## Provided records
┌──

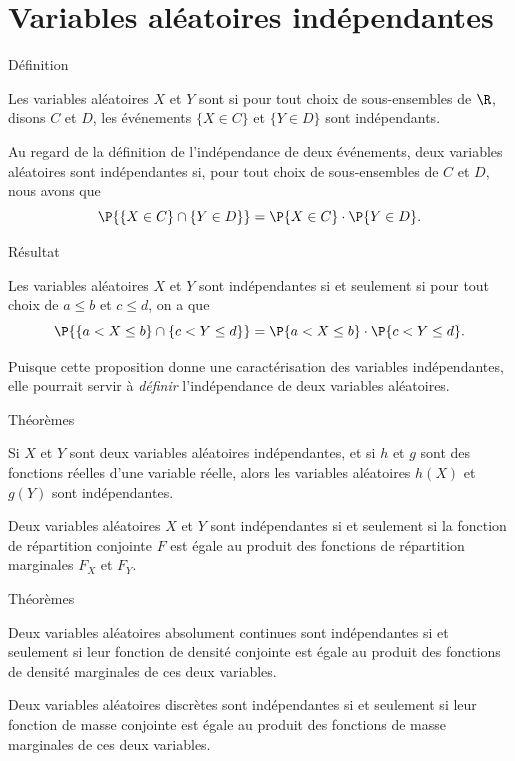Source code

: \documentclass[nuit,charter,pied]{BeamerJS}
\begin{document}
\section[V.a. indépendantes]{Variables aléatoires indépendantes}
\begin{frame}[t]{Définition}
	\begin{defn}{}
		Les variables aléatoires $X$ et $Y$ sont  si pour tout choix de sous-ensembles de $\R$, disons $C$ et $D$, les événements $\{X\in C\}$ et $\{Y\in D\}$ sont indépendants.
	\end{defn}
	Au regard de la définition de l'indépendance de deux événements, deux variables aléatoires sont indépendantes si, pour tout choix de sous-ensembles de $C$ et $D$, nous avons que
	\[\P{\{X\in C\}\cap\{Y\in D\}}=\P{X\in C}\cdot \P{Y\in D}.\]
\end{frame}
\begin{frame}[t]{Résultat}
	\begin{prop}
		Les variables aléatoires $X$ et $Y$ sont indépendantes si et seulement si pour tout choix de $a\leq b$ et $c\leq d$, on a que
		\[\P{\{a<X\leq b\}\cap\{c<Y\leq d\}}=\P{a<X\leq b}\cdot \P{c<Y\leq d}.\]
	\end{prop}
	Puisque cette proposition donne une caractérisation des variables indépendantes, elle pourrait servir à \textit{définir} l'indépendance de deux variables aléatoires.
\end{frame}
\begin{frame}[t]{Théorèmes}
	\begin{thm}
		Si $X$ et $Y$ sont deux variables aléatoires indépendantes, et si $h$ et $g$ sont des fonctions réelles d'une variable réelle, alors les variables aléatoires $h(X)$ et $g(Y)$ sont indépendantes.
	\end{thm}
	\begin{thm}
		Deux variables aléatoires $X$ et $Y$ sont indépendantes si et seulement si la fonction de répartition conjointe $F$ est égale au produit des fonctions de répartition marginales $F_X$ et $F_Y$.
	\end{thm}
\end{frame}
\begin{frame}[t]{Théorèmes}
	\begin{thm}
		Deux variables aléatoires absolument continues sont indépendantes si et seulement si leur fonction de densité conjointe est égale au produit des fonctions de densité marginales de ces deux variables.
	\end{thm}
	\begin{thm}
		Deux variables aléatoires discrètes sont indépendantes si et seulement si leur fonction de masse conjointe est égale au produit des fonctions de masse marginales de ces deux variables.
	\end{thm}
\end{frame}
\end{document}
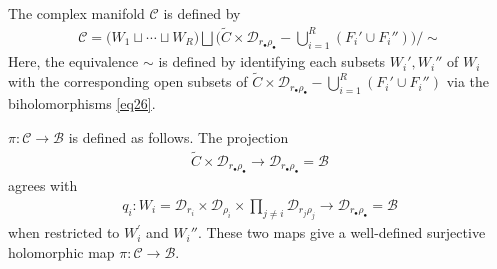 \documentclass[11pt,b5paper,notitlepage]{article}
\theoremstyle{definition}
\theoremstyle{plain}
\newcommand{\wtd}{\widetilde}
\newcommand{\blt}{\bullet}
\newcommand{\<}{\left\langle}
\renewcommand{\>}{\right\rangle}
\newcommand{\MC}{\mathcal{C}}
\newcommand{\MB}{\mathcal{B}}
\newcommand{\MD}{\mathcal{D}}
\numberwithin{equation}{section}
\begin{document}
The complex manifold $\MC$ is defined by 
\begin{gather}
\MC=\big(W_1\sqcup\cdots\sqcup W_R\big)\bigsqcup \big(\wtd C\times \MD_{r_\blt \rho_\blt}-\bigcup_{i=1}^R( F_i'\cup F_i'')\big)\Big/\sim
\end{gather}
Here, the equivalence $\sim$ is defined by identifying each subsets $W_i',W_i''$ of $W_i$ with the corresponding open subsets of $\wtd C\times \MD_{r_\blt \rho_\blt}-\bigcup_{i=1}^R( F_i'\cup F_i'')$ via the biholomorphisms \eqref{eq26}.

$\pi:\MC\rightarrow \MB$ is defined as follows. The projection
\begin{align*}
    \wtd C\times \MD_{r_\blt \rho_\blt}\rightarrow \MD_{r_\blt \rho_\blt}=\MB
\end{align*}
agrees with
\begin{align*}
q_i:W_i=\MD_{r_i}\times \MD_{\rho_i}\times \prod_{j\ne i} \MD_{r_j\rho_j}\rightarrow \MD_{r_\blt \rho_\blt}=\MB
\end{align*}
when restricted to $W_i^\prime$ and $W_i''$. These two maps give a well-defined surjective holomorphic map $\pi:\MC\rightarrow \MB$.
\begin{comment}
    For each $q_\blt=(q_1,\cdots,q_R)\in \MB$, the fiber $\MC_{q_\blt}$ is obtained by removing 
$$
\begin{aligned}
F_j&=\{y\in V_j:\vert \varpi_j(y)\vert\leq \vert q_j\vert/\rho_j\},\\
F_j^\prime&=\{y\in V_j^\prime:\vert \varpi_j^\prime(y)\vert \leq \vert q_j\vert /r_j\},
\end{aligned}
$$
from $\wtd C$, and gluing the remaining part of $\wtd C$ by identifying $y\in V_j$ with $y^\prime\in V_j^\prime$ if $\varpi_j(y)\varpi_j^\prime(y^\prime)=q_j$.
\end{comment}
\end{document}
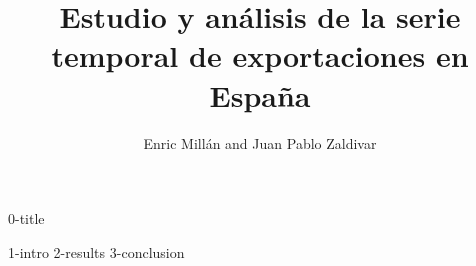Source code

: \documentclass{article}
\title{Estudio y análisis de la serie temporal de exportaciones en España}
\author{Enric Millán and Juan Pablo Zaldivar}
\begin{document}
{0-title}
\newpage

\tableofcontents
\newpage

\fancyfoot{} %
\begin{multicols}{2}
{1-intro}
{2-results}
{3-conclusion}
\end{multicols}
\newpage

\end{document}
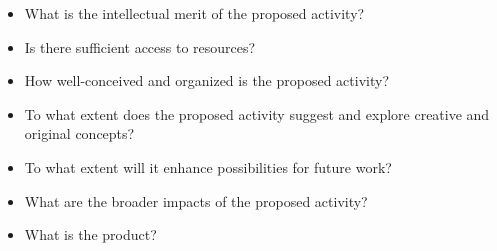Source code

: \begin{itemize}
\itemsep1pt\parskip0pt
\item
  What is the intellectual merit of the proposed activity?
\item
  Is there sufficient access to resources?
\item
  How well-conceived and organized is the proposed activity?
\item
  To what extent does the proposed activity suggest and explore creative
  and original concepts?
\item
  To what extent will it enhance possibilities for future work?
\item
  What are the broader impacts of the proposed activity?
\item
  What is the product?
\end{itemize}

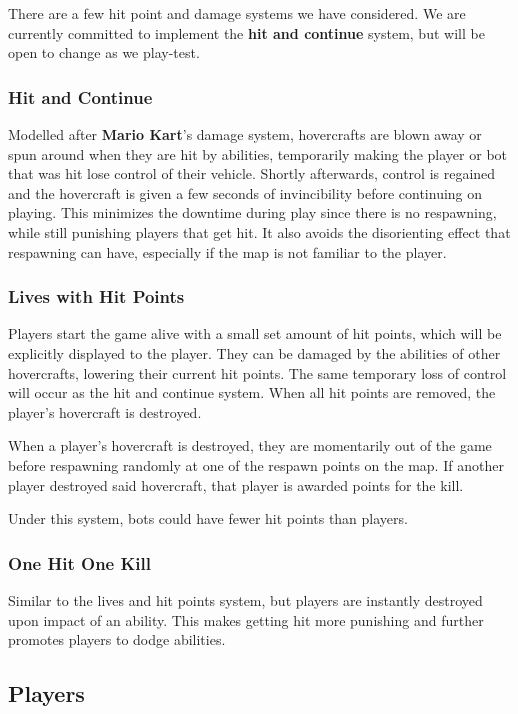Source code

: \documentclass{article}
\theoremstyle{definition}
\begin{document}
There are a few hit point and damage systems we have considered. We are
currently committed to implement the \textbf{hit and continue} system, but will
be open to change as we play-test.

\subsubsection{Hit and Continue}

Modelled after \textbf{Mario Kart}'s damage system, hovercrafts are blown away or
spun around when they are hit by abilities, temporarily making the player or
bot that was hit lose control of their vehicle. Shortly afterwards, control is
regained and the hovercraft is given a few seconds of invincibility before
continuing on playing. This minimizes the downtime during play since there is
no respawning, while still punishing players that get hit. It also avoids the
disorienting effect that respawning can have, especially if the map is not
familiar to the player.

\subsubsection{Lives with Hit Points}

Players start the game alive with a small set amount of hit points, which will
be explicitly displayed to the player. They can be damaged by the abilities of
other hovercrafts, lowering their current hit points. The same temporary loss
of control will occur as the hit and continue system. When all hit points are
removed, the player's hovercraft is destroyed.

When a player's hovercraft is destroyed, they are momentarily out of the game
before respawning randomly at one of the respawn points on the map. If another
player destroyed said hovercraft, that player is awarded points for the kill.

Under this system, bots could have fewer hit points than players.

\subsubsection{One Hit One Kill}

Similar to the lives and hit points system, but players are instantly destroyed
upon impact of an ability. This makes getting hit more punishing and further
promotes players to dodge abilities.

\subsection{Players}
\end{document}

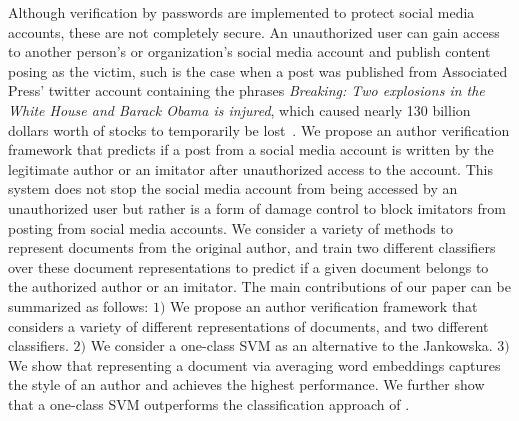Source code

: \documentclass[11pt]{article}
\begin{document}
Although verification by passwords are implemented to protect social media accounts, these are not completely secure. An unauthorized user can gain access to another person's or organization's social media account and publish content posing as the victim, such is the case when a post was published from Associated Press' twitter account containing the phrases \textit{Breaking: Two explosions in the White House and Barack Obama is injured}, which caused nearly 130 billion dollars worth of stocks to temporarily be lost~\cite{financialTimes}. We propose an author verification framework that predicts if a post from a social media account is written by the legitimate author or an imitator after unauthorized access to the account. This system does not stop the social media account from being accessed by an unauthorized user but rather is a form of damage control to block imitators from posting from social media accounts. We consider a variety of methods to represent documents from the original author, and train two different classifiers over these document representations to predict if a given document belongs to the authorized author or an imitator. The main contributions of our paper can be summarized as follows: $1)$ We propose an author verification framework that considers a variety of different representations of documents, and two different classifiers. $2)$ We consider a one-class SVM as an alternative to the Jankowska. $3)$ We show that representing a document via averaging word embeddings captures the style of an author and achieves the highest performance. We further show that a one-class SVM outperforms the classification approach of \cite{jankowska2014}.
\end{document}
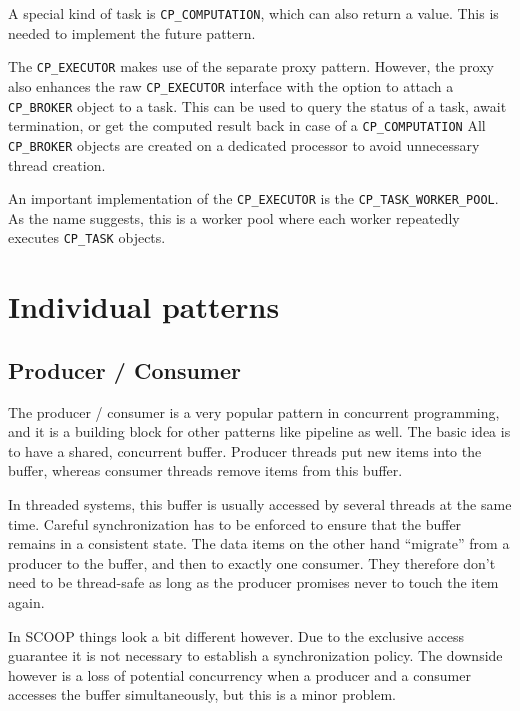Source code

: \documentclass[a4paper,10pt]{report}
\begin{document}
A special kind of task is \lstinline!CP_COMPUTATION!, which can also return a value.
This is needed to implement the future pattern.

The \lstinline!CP_EXECUTOR! makes use of the separate proxy pattern.
However, the proxy also enhances the raw \lstinline!CP_EXECUTOR! interface with the option to attach a \lstinline!CP_BROKER! object to a task.
This can be used to query the status of a task, await termination, or get the computed result back in case of a \lstinline!CP_COMPUTATION!
All \lstinline!CP_BROKER! objects are created on a dedicated processor to avoid unnecessary thread creation.

An important implementation of the \lstinline!CP_EXECUTOR! is the \lstinline!CP_TASK_WORKER_POOL!.
As the name suggests, this is a worker pool where each worker repeatedly executes \lstinline!CP_TASK! objects.

\section {Individual patterns}

\subsection{Producer / Consumer}

The producer / consumer is a very popular pattern in concurrent programming, and it is a building block for other patterns like pipeline as well.
The basic idea is to have a shared, concurrent buffer.
Producer threads put new items into the buffer, whereas consumer threads remove items from this buffer.


In threaded systems, this buffer is usually accessed by several threads at the same time.
Careful synchronization has to be enforced to ensure that the buffer remains in a consistent state.
The data items on the other hand ``migrate'' from a producer to the buffer, and then to exactly one consumer.
They therefore don't need to be thread-safe as long as the producer promises never to touch the item again.

In SCOOP things look a bit different however.
Due to the exclusive access guarantee it is not necessary to establish a synchronization policy.
The downside however is a loss of potential concurrency when a producer and a consumer accesses the buffer simultaneously, but this is a minor problem.
\end{document}
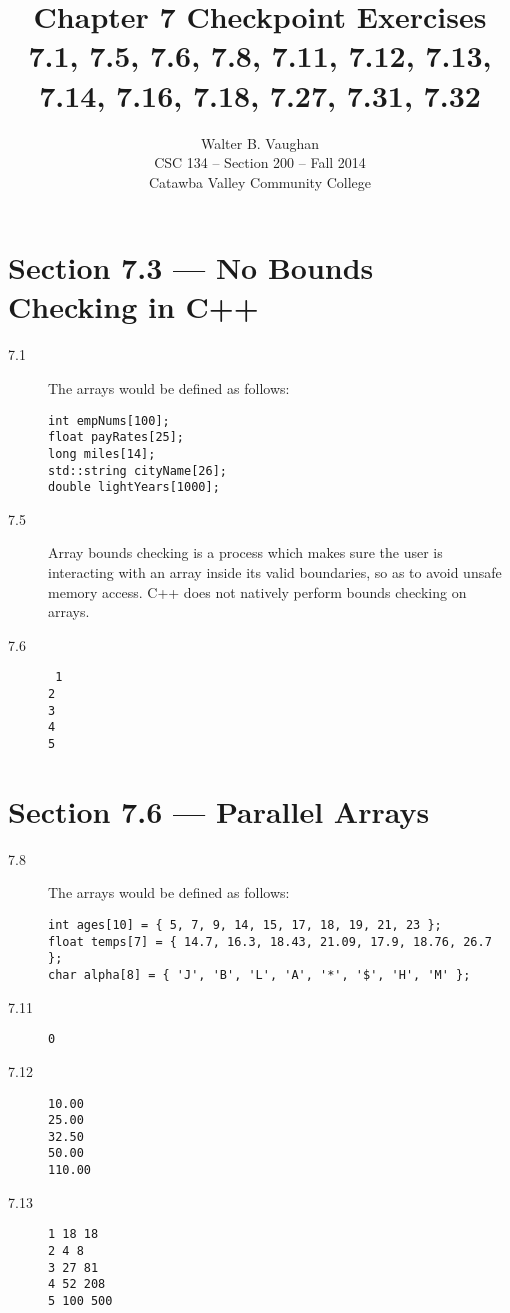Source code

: \documentclass[11pt]{article}
\author{Walter B. Vaughan\\
        \small CSC 134 -- Section 200 -- Fall 2014\\
        \small Catawba Valley Community College}
\title{Chapter 7 Checkpoint Exercises \\
       \footnotesize{7.1, 7.5, 7.6, 7.8, 7.11, 7.12, 7.13, 7.14, 7.16, 7.18, 7.27, 7.31, 7.32}}
\date{\vspace{-5ex}}
\begin{document}
\maketitle


\section*{Section 7.3 --- No Bounds Checking in C++}
\begin{description}
    \item[7.1] The arrays would be defined as follows:
    \begin{lstlisting}
int empNums[100];
float payRates[25];
long miles[14];
std::string cityName[26];
double lightYears[1000];
    \end{lstlisting}
    \item[7.5] Array bounds checking is a process which makes sure the user is interacting with an array inside its valid boundaries, so as to avoid unsafe memory access. C++ does not natively perform bounds checking on arrays.
    \item[7.6] \begin{verbatim}
 1
2
3
4
5
    \end{verbatim}
\end{description}

\section*{Section 7.6 --- Parallel Arrays}
\begin{description}
    \item[7.8] The arrays would be defined as follows:
    \begin{lstlisting}
int ages[10] = { 5, 7, 9, 14, 15, 17, 18, 19, 21, 23 };
float temps[7] = { 14.7, 16.3, 18.43, 21.09, 17.9, 18.76, 26.7 };
char alpha[8] = { 'J', 'B', 'L', 'A', '*', '$', 'H', 'M' };
    \end{lstlisting}
    \item[7.11] \texttt{0}
    \item[7.12] \begin{verbatim}
10.00
25.00
32.50
50.00
110.00
    \end{verbatim}
    \item[7.13] \begin{verbatim}
1 18 18
2 4 8
3 27 81
4 52 208
5 100 500
    \end{verbatim}
\end{description}
\end{document}
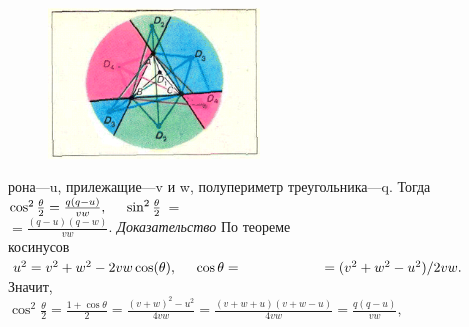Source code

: \begin{multicols}{2}
\begin{figure}[H]
\includegraphics[width = 0.5\textwidth]{pic_1}
\caption{}
\label{f:pic1}
\end{figure}

рона—u, прилежащие—v и w, полупериметр треугольника—q. Тогда
$\cos^2{\frac{\theta}{2}}=\frac{q(q-u)}{vw},\-\hspace{0.5cm} \sin^2{\frac{\theta}{2}}$ =\\\-\hspace{3.8cm} $=\frac{(q-u)(q-w)}{vw}$.
\textit{Доказательство}\-\hspace{1cm}  По теореме\\ косинусов\\
$u^2=v^2+w^2-2vw\cos(\theta),\-\hspace{0.5cm} \cos{\theta}=\\
\-\hspace{2cm} =(v^2+w^2-u^2)/2vw.$\\
Значит,\\
\large
$\cos^2{\frac{\theta}{2}}=\frac{1+\cos{\theta}}{2}=\frac{(v+w)^2-u^2}{4vw}=\frac{(v+w+u)(v+w-u)}{4vw}=\frac{q(q-u)}{vw},$

\vspace*{10mm}

\end{multicols}

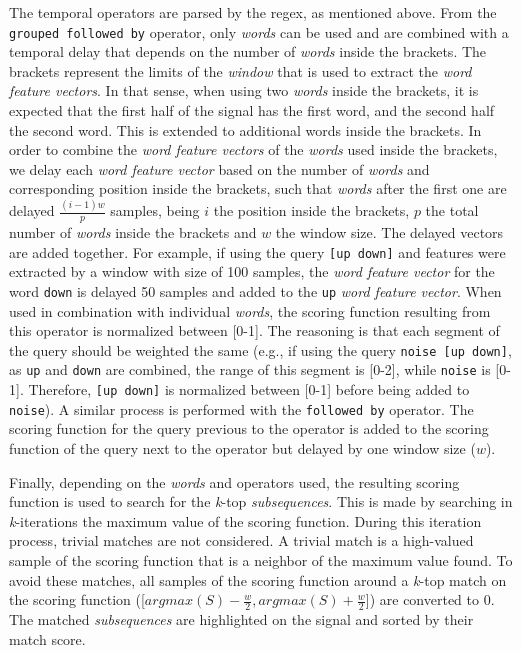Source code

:The temporal operators are parsed by the \gls{regex}, as mentioned above. From the \texttt{grouped followed by} operator, only \textit{words} can be used and are combined with a temporal delay that depends on the number of \textit{words} inside the brackets. The brackets represent the limits of the \textit{window} that is used to extract the \textit{word feature vectors}. In that sense, when using two \textit{words} inside the brackets, it is expected that the first half of the signal has the first word, and the second half the second word. This is extended to additional words inside the brackets. In order to combine the \textit{word feature vectors} of the \textit{words} used inside the brackets, we delay each \textit{word feature vector} based on the number of \textit{words} and corresponding position inside the brackets, such that \textit{words} after the first one are delayed $\frac{(i-1)w}{p}$ samples, being $i$ the position inside the brackets, $p$ the total number of \textit{words} inside the brackets and $w$ the window size. The delayed vectors are added together. For example, if using the query \texttt{[up down]} and features were extracted by a window with size of 100 samples, the \textit{word feature vector} for the word \texttt{down} is delayed 50 samples and added to the \texttt{up} \textit{word feature vector}. When used in combination with individual \textit{words}, the scoring function resulting from this operator is normalized between [0-1]. The reasoning is that each segment of the query should be weighted the same (e.g., if using the query \texttt{noise [up down]}, as \texttt{up} and \texttt{down} are combined, the range of this segment is [0-2], while \texttt{noise} is [0-1]. Therefore, \texttt{[up down]} is normalized between [0-1] before being added to \texttt{noise}). A similar process is performed with the \texttt{followed by} operator. The scoring function for the query previous to the operator is added to the scoring function of the query next to the operator but delayed by one window size ($w$).
\par
Finally, depending on the \textit{words} and operators used, the resulting scoring function is used to search for the \textit{k}-top \textit{subsequences}. This is made by searching in \textit{k}-iterations the maximum value of the scoring function. During this iteration process, trivial matches are not considered. A trivial match is a high-valued sample of the scoring function that is a neighbor of the maximum value found. To avoid these matches, all samples of the scoring function around a \textit{k}-top match on the scoring function ([$argmax(S)-\frac{w}{2}, argmax(S)+\frac{w}{2}$]) are converted to $0$. The matched \textit{subsequences} are highlighted on the signal and sorted by their match score.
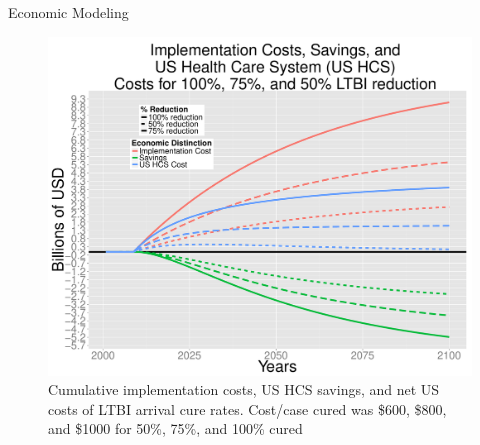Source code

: \documentclass[final]{beamer}
\begin{document}
\begin{frame}
\begin{columns}[T]
\begin{column}{.3\textwidth}
\begin{block}{Economic Modeling}
\begin{figure}[h]
              \begin{minipage}[c]{0.6\textwidth}
                \includegraphics[height=0.7\textwidth, width=\textwidth]{EnLTBIRedGroupCost.pdf}
              \end{minipage}
              \hspace{0.5em}
              \begin{minipage}[c]{0.35\textwidth}
                \caption{Cumulative implementation costs, US HCS savings, and net
                       US costs of LTBI arrival cure rates. Cost/case cured was
                       \$600, \$800, and \$1000 for 50\%, 75\%, and 100\%
                       cured}
              \end{minipage}
              \label{fig:redEnLTBI_costs} 
            \end{figure}
      \end{block}
    \end{column}


\end{columns}
\end{frame}
\end{document}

└──

## Your assignment
Respond with a number only, the count of lines in the entries where the string "égale" occurs.

## Your response
3